Pictures are to be left out, but please repeat each record exactly.

+---+

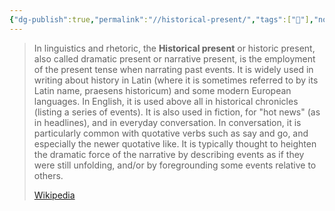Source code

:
 ```yaml
---
{"dg-publish":true,"permalink":"//historical-present/","tags":["🌱"],"noteIcon":1}
---
```


> In linguistics and rhetoric, the **Historical present** or historic present, also called dramatic present or narrative present, is the employment of the present tense when narrating past events. It is widely used in writing about history in Latin (where it is sometimes referred to by its Latin name, praesens historicum) and some modern European languages. In English, it is used above all in historical chronicles (listing a series of events). It is also used in fiction, for "hot news" (as in headlines), and in everyday conversation. In conversation, it is particularly common with quotative verbs such as say and go, and especially the newer quotative like. It is typically thought to heighten the dramatic force of the narrative by describing events as if they were still unfolding, and/or by foregrounding some events relative to others.
>
> [Wikipedia](https://en.wikipedia.org/wiki/Historical%20present)

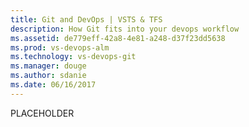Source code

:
 ```yaml
---
title: Git and DevOps | VSTS & TFS
description: How Git fits into your devops workflow
ms.assetid: de779eff-42a8-4e81-a248-d37f23dd5638
ms.prod: vs-devops-alm
ms.technology: vs-devops-git 
ms.manager: douge
ms.author: sdanie
ms.date: 06/16/2017
---
```


PLACEHOLDER
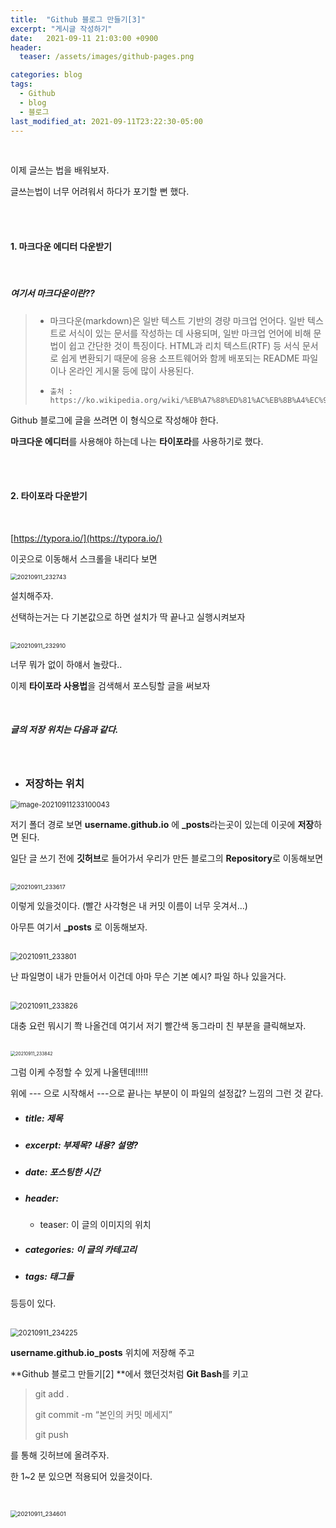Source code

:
```yaml
---
title:  "Github 블로그 만들기[3]"
excerpt: "게시글 작성하기"
date:   2021-09-11 21:03:00 +0900
header:
  teaser: /assets/images/github-pages.png

categories: blog
tags:
  - Github
  - blog
  - 블로그
last_modified_at: 2021-09-11T23:22:30-05:00
---
```


<br/>

이제 글쓰는 법을 배워보자. 

글쓰는법이 너무 어려워서 하다가 포기할 뻔 했다. 

<br/>

<br/>

#### 1. 마크다운 에디터 다운받기

<br/>

#####   여기서 마크다운이란??

>  - 마크다운(markdown)은 일반 텍스트 기반의 경량 마크업 언어다. 일반 텍스트로 서식이 있는 문서를 작성하는 데 사용되며, 일반 마크업 언어에 비해 문법이 쉽고 간단한 것이 특징이다.
>    HTML과 리치 텍스트(RTF) 등 서식 문서로 쉽게 변환되기 때문에 응용 소프트웨어와 함께 배포되는 README 파일이나 온라인 게시물 등에 많이 사용된다.
>
>  - ```null
>    출처 : https://ko.wikipedia.org/wiki/%EB%A7%88%ED%81%AC%EB%8B%A4%EC%9A%B4
>    ```

Github 블로그에 글을 쓰려면 이 형식으로 작성해야 한다.

**마크다운 에디터**를 사용해야 하는데 나는 **타이포라**를 사용하기로 했다.

<br/>

<br/>

#### 2. 타이포라 다운받기

<br/>

[https://typora.io/](https://typora.io/)

이곳으로 이동해서 스크롤을 내리다 보면

<img src="https://raw.githubusercontent.com/ShinDongHun1/image_repo/main/img/20210911_232743.png" alt="20210911_232743" style="zoom:67%;" />



설치해주자.

선택하는거는 다 기본값으로 하면 설치가 딱 끝나고 실행시켜보자

<br/>



<img src="https://raw.githubusercontent.com/ShinDongHun1/image_repo/main/img/20210911_232910.png" alt="20210911_232910" style="zoom:67%;" />



너무 뭐가 없이 하얘서 놀랐다..

이제 **타이포라 사용법**을 검색해서 포스팅할 글을 써보자

<br/>

##### 글의 저장 위치는 다음과 같다.

<br/>

- ### **저장하는 위치**





<img src="https://raw.githubusercontent.com/ShinDongHun1/image_repo/main/img/image-20210911233100043.png" alt="image-20210911233100043" style="zoom: 80%;" />



저기 폴더 경로 보면 **username.github.io** 에 **_posts**라는곳이 있는데 이곳에 **저장**하면 된다.

일단 글 쓰기 전에 **깃허브**로 들어가서 우리가 만든 블로그의 **Repository**로 이동해보면

<br/>



<img src="https://raw.githubusercontent.com/ShinDongHun1/image_repo/main/img/20210911_233617.png" alt="20210911_233617" style="zoom:67%;" />

이렇게 있을것이다.  (빨간 사각형은 내 커밋 이름이 너무 웃겨서...)

아무튼 여기서 **_posts** 로 이동해보자.

<br/>



<img src="https://raw.githubusercontent.com/ShinDongHun1/image_repo/main/img/20210911_233801.png" alt="20210911_233801" style="zoom:80%;" />





난 파일명이 내가 만들어서 이건데 아마 무슨 기본 예시? 파일 하나 있을거다.

<br/>

<img src="https://raw.githubusercontent.com/ShinDongHun1/image_repo/main/img/20210911_233826.png" alt="20210911_233826" style="zoom:80%;" />



대충 요런 뭐시기 쫙 나올건데 여기서 저기 빨간색 동그라미 친 부분을 클릭해보자.

<br/>



<img src="https://raw.githubusercontent.com/ShinDongHun1/image_repo/main/img/20210911_233842.png" alt="20210911_233842" style="zoom:50%;" />



그럼 이케 수정할 수 있게 나올텐데!!!!! 

위에 --- 으로 시작해서 ---으로 끝나는 부분이 이 파일의 설정값? 느낌의 그런 것 같다.

- ##### title:  제목

- ##### excerpt: 부제목? 내용? 설명?

- ##### date:  포스팅한 시간

- ##### header:
  -   teaser: 이 글의 이미지의 위치

- ##### categories: 이 글의 카테고리

- ##### tags: 태그들

등등이 있다.

<br/>



<img src="https://raw.githubusercontent.com/ShinDongHun1/image_repo/main/img/20210911_234225.png" alt="20210911_234225" style="zoom: 80%;" />



**username.github.io\_posts** 위치에 저장해 주고

**Github 블로그 만들기[2] **에서 했던것처럼 **Git Bash**를 키고



> git add .
>
> git commit -m “본인의 커밋 메세지”
>
> git push

를 통해 깃허브에 올려주자. 

한 1~2 분 있으면 적용되어 있을것이다.

<br/>



<img src="https://raw.githubusercontent.com/ShinDongHun1/image_repo/main/img/20210911_234601.png" alt="20210911_234601" style="zoom: 67%;" /><br/>

<br/>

+---+

### Answer box
Source code

:
 ```yaml
---
{"dg-publish":true,"permalink":"//historical-present/","tags":["🌱"],"noteIcon":1}
---
```


> In linguistics and rhetoric, the **Historical present** or historic present, also called dramatic present or narrative present, is the employment of the present tense when narrating past events. It is widely used in writing about history in Latin (where it is sometimes referred to by its Latin name, praesens historicum) and some modern European languages. In English, it is used above all in historical chronicles (listing a series of events). It is also used in fiction, for "hot news" (as in headlines), and in everyday conversation. In conversation, it is particularly common with quotative verbs such as say and go, and especially the newer quotative like. It is typically thought to heighten the dramatic force of the narrative by describing events as if they were still unfolding, and/or by foregrounding some events relative to others.
>
> [Wikipedia](https://en.wikipedia.org/wiki/Historical%20present)

Source code

:
 ```yaml
---
title: Git and DevOps | VSTS & TFS
description: How Git fits into your devops workflow
ms.assetid: de779eff-42a8-4e81-a248-d37f23dd5638
ms.prod: vs-devops-alm
ms.technology: vs-devops-git 
ms.manager: douge
ms.author: sdanie
ms.date: 06/16/2017
---
```


PLACEHOLDER
Source code

:
```yaml
---
title:  "Github 블로그 만들기[3]"
excerpt: "게시글 작성하기"
date:   2021-09-11 21:03:00 +0900
header:
  teaser: /assets/images/github-pages.png

categories: blog
tags:
  - Github
  - blog
  - 블로그
last_modified_at: 2021-09-11T23:22:30-05:00
---
```


<br/>

이제 글쓰는 법을 배워보자. 

글쓰는법이 너무 어려워서 하다가 포기할 뻔 했다. 

<br/>

<br/>

#### 1. 마크다운 에디터 다운받기

<br/>

#####   여기서 마크다운이란??

>  - 마크다운(markdown)은 일반 텍스트 기반의 경량 마크업 언어다. 일반 텍스트로 서식이 있는 문서를 작성하는 데 사용되며, 일반 마크업 언어에 비해 문법이 쉽고 간단한 것이 특징이다.
>    HTML과 리치 텍스트(RTF) 등 서식 문서로 쉽게 변환되기 때문에 응용 소프트웨어와 함께 배포되는 README 파일이나 온라인 게시물 등에 많이 사용된다.
>
>  - ```null
>    출처 : https://ko.wikipedia.org/wiki/%EB%A7%88%ED%81%AC%EB%8B%A4%EC%9A%B4
>    ```

Github 블로그에 글을 쓰려면 이 형식으로 작성해야 한다.

**마크다운 에디터**를 사용해야 하는데 나는 **타이포라**를 사용하기로 했다.

<br/>

<br/>

#### 2. 타이포라 다운받기

<br/>

[https://typora.io/](https://typora.io/)

이곳으로 이동해서 스크롤을 내리다 보면

<img src="https://raw.githubusercontent.com/ShinDongHun1/image_repo/main/img/20210911_232743.png" alt="20210911_232743" style="zoom:67%;" />



설치해주자.

선택하는거는 다 기본값으로 하면 설치가 딱 끝나고 실행시켜보자

<br/>



<img src="https://raw.githubusercontent.com/ShinDongHun1/image_repo/main/img/20210911_232910.png" alt="20210911_232910" style="zoom:67%;" />



너무 뭐가 없이 하얘서 놀랐다..

이제 **타이포라 사용법**을 검색해서 포스팅할 글을 써보자

<br/>

##### 글의 저장 위치는 다음과 같다.

<br/>

- ### **저장하는 위치**





<img src="https://raw.githubusercontent.com/ShinDongHun1/image_repo/main/img/image-20210911233100043.png" alt="image-20210911233100043" style="zoom: 80%;" />



저기 폴더 경로 보면 **username.github.io** 에 **_posts**라는곳이 있는데 이곳에 **저장**하면 된다.

일단 글 쓰기 전에 **깃허브**로 들어가서 우리가 만든 블로그의 **Repository**로 이동해보면

<br/>



<img src="https://raw.githubusercontent.com/ShinDongHun1/image_repo/main/img/20210911_233617.png" alt="20210911_233617" style="zoom:67%;" />

이렇게 있을것이다.  (빨간 사각형은 내 커밋 이름이 너무 웃겨서...)

아무튼 여기서 **_posts** 로 이동해보자.

<br/>



<img src="https://raw.githubusercontent.com/ShinDongHun1/image_repo/main/img/20210911_233801.png" alt="20210911_233801" style="zoom:80%;" />





난 파일명이 내가 만들어서 이건데 아마 무슨 기본 예시? 파일 하나 있을거다.

<br/>

<img src="https://raw.githubusercontent.com/ShinDongHun1/image_repo/main/img/20210911_233826.png" alt="20210911_233826" style="zoom:80%;" />



대충 요런 뭐시기 쫙 나올건데 여기서 저기 빨간색 동그라미 친 부분을 클릭해보자.

<br/>



<img src="https://raw.githubusercontent.com/ShinDongHun1/image_repo/main/img/20210911_233842.png" alt="20210911_233842" style="zoom:50%;" />



그럼 이케 수정할 수 있게 나올텐데!!!!! 

위에 --- 으로 시작해서 ---으로 끝나는 부분이 이 파일의 설정값? 느낌의 그런 것 같다.

- ##### title:  제목

- ##### excerpt: 부제목? 내용? 설명?

- ##### date:  포스팅한 시간

- ##### header:
  -   teaser: 이 글의 이미지의 위치

- ##### categories: 이 글의 카테고리

- ##### tags: 태그들

등등이 있다.

<br/>



<img src="https://raw.githubusercontent.com/ShinDongHun1/image_repo/main/img/20210911_234225.png" alt="20210911_234225" style="zoom: 80%;" />



**username.github.io\_posts** 위치에 저장해 주고

**Github 블로그 만들기[2] **에서 했던것처럼 **Git Bash**를 키고



> git add .
>
> git commit -m “본인의 커밋 메세지”
>
> git push

를 통해 깃허브에 올려주자. 

한 1~2 분 있으면 적용되어 있을것이다.

<br/>



<img src="https://raw.githubusercontent.com/ShinDongHun1/image_repo/main/img/20210911_234601.png" alt="20210911_234601" style="zoom: 67%;" /><br/>

<br/>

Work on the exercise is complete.